Attribute Function Priority
AS_PATH Records AS path to destination Shorter paths preferred
NEXT_HOP IP address of next router Must be reachable
LOCAL_PREF Local preference value Higher values preferred (default: 100)
MED Multi-Exit Discriminator Lower values preferred
ORIGIN How route was learned IGP < EGP < Incomplete
COMMUNITY Route tagging Used for policy decisions

BGP Security

The internet was built on trust, and BGP reflects this with minimal security in its core design.

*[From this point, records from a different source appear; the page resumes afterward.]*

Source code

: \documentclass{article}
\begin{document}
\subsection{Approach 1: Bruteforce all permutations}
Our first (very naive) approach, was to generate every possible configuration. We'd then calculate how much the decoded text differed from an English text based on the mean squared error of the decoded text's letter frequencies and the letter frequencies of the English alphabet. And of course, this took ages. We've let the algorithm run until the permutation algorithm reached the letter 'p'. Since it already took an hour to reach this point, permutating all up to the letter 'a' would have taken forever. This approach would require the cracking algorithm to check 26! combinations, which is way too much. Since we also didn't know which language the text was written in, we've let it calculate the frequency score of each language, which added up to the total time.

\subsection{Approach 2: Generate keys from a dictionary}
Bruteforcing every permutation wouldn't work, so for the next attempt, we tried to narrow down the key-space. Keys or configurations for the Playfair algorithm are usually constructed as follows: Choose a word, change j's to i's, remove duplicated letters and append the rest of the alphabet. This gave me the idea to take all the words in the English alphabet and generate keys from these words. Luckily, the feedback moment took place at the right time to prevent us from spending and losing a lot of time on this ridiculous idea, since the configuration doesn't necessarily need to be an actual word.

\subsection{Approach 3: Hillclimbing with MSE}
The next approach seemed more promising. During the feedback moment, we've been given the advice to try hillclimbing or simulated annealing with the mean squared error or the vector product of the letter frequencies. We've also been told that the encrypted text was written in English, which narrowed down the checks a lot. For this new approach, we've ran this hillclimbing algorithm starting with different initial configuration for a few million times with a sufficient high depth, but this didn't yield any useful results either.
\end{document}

This has led to numerous incidents:

  • Route leaks: Accidental advertisements of routes
  • Route hijacking: Malicious announcements claiming ownership of IP space
  • Route manipulation: Altering path attributes for various purposes

RPKI (Resource Public Key Infrastructure)

RPKI provides cryptographic verification that an AS is authorized to announce specific IP prefixes.

# RPKI validation states
Valid: Announcement matches a valid ROA
Invalid: Announcement conflicts with existing ROA
NotFound: No ROA exists for this prefix

BGP Security Best Practices

  • Implement prefix filtering with both your peers and customers
  • Use RPKI for ROV (Route Origin Validation)
  • Apply AS path filtering to prevent route manipulation
  • Implement maximum prefix limits to prevent route flooding
  • Use BGP communities for policy management
  • Monitor your BGP sessions and prefix announcements

Common BGP Configurations

Basic eBGP Configuration (Cisco IOS)

router bgp 65000
 neighbor 192.0.2.1 remote-as 65001
 neighbor 192.0.2.1 description PEER-A
 neighbor 192.0.2.1 password secure-password
 neighbor 192.0.2.1 prefix-list PEER-A-IN in
 neighbor 192.0.2.1 prefix-list PEER-A-OUT out
 network 198.51.100.0 mask 255.255.255.0

Basic eBGP Configuration (Juniper JunOS)

protocols {
    bgp {
        group external-peers {
            type external;
            description "eBGP peering";
            peer-as 65001;
            neighbor 192.0.2.1 {
                description "PEER-A";
                authentication-key "$9$secure-password";
                import PEER-A-IN;
                export PEER-A-OUT;
            }
        }
    }
}

RPKI Configuration (Bird)

protocol rpki {
    roa4 { table r4; };
    roa6 { table r6; };
    remote "rtr.rpki.example.net" port 8282;
}

protocol bgp peer1 {
    # ...regular BGP config...
    ipv4 {
        import filter {
            if roa_check(r4, net, bgp_path.last) = ROA_INVALID then reject;
            # ...rest of the filter...
        };
    };
}

Real-world Considerations

When implementing BGP, remember:

  • BGP is not a security protocol by itself
  • Proper filtering is essential (prefix lists, AS-path filters)
  • Route reflectors are necessary in larger networks to avoid full-mesh iBGP
  • BGP convergence can be slow; tune parameters for your environment
  • Communities are powerful for traffic engineering
  • Monitor your BGP sessions and know your routing table

For home or small business networks considering BGP:

  • You need a provider-independent IP allocation (your own AS and IP block)
  • Most residential ISPs don't support BGP peering
  • Consider a tunnel to a data center for BGP experimentation
  • BGP routers need sufficient memory for the full internet table (~1M routes)

BGP might seem complex at first, but it follows logical principles and is the backbone of the internet we all depend on.